TASK STATEMENT:
Filter the listing down to the lines containing the word "terms".

————

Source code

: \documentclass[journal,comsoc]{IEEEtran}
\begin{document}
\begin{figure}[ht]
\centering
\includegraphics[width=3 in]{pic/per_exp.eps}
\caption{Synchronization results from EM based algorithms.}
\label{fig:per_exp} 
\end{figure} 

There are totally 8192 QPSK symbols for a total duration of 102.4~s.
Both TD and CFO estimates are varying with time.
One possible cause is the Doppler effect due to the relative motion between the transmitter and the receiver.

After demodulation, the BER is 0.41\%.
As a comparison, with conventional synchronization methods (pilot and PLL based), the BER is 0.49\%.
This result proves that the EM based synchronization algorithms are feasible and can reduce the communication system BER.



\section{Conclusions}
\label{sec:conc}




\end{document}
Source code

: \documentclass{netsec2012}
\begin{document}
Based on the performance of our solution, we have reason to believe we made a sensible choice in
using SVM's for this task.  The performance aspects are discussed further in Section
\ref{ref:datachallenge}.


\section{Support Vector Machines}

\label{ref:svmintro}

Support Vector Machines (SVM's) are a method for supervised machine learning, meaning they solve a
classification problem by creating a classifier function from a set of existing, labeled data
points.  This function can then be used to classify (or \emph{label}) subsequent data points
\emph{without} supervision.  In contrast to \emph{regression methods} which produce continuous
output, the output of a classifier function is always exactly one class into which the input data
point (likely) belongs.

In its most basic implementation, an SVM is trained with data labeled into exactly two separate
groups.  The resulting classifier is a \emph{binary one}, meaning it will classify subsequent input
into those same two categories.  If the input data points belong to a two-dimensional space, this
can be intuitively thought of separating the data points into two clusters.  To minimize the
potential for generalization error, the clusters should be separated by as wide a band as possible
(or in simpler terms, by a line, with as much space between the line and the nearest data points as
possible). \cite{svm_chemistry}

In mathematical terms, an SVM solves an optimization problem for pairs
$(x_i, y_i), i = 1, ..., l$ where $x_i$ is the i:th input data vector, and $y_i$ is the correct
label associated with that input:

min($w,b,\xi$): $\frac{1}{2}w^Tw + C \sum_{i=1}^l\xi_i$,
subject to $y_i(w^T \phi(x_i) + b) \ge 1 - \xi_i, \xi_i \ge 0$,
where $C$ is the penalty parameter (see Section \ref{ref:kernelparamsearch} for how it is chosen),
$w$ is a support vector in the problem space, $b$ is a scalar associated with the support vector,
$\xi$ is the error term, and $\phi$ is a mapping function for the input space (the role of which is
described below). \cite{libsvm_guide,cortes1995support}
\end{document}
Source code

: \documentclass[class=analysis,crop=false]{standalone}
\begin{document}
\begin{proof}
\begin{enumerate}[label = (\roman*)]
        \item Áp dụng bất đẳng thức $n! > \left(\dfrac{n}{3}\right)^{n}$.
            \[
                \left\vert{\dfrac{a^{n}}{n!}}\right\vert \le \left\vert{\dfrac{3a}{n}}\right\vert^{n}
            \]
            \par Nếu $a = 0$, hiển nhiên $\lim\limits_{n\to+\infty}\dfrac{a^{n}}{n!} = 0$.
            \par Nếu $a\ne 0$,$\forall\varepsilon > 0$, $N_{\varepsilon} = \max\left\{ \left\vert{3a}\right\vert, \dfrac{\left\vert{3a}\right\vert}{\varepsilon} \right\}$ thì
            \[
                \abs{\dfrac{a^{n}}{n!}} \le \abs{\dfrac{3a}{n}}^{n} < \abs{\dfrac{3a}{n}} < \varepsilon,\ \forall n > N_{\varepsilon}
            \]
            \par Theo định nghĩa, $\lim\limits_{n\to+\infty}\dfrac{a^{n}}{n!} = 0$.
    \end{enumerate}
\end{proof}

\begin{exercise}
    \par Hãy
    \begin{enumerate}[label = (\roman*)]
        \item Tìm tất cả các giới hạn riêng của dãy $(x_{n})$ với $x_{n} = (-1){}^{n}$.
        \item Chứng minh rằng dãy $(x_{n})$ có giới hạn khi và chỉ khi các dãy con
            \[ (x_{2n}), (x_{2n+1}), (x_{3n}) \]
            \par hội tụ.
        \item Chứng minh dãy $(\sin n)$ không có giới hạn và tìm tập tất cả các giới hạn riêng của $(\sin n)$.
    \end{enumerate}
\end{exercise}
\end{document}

————

ANSWER SPACE:
(or in simpler terms, by a line, with as much space between the line and the nearest data points as
In mathematical terms, an SVM solves an optimization problem for pairs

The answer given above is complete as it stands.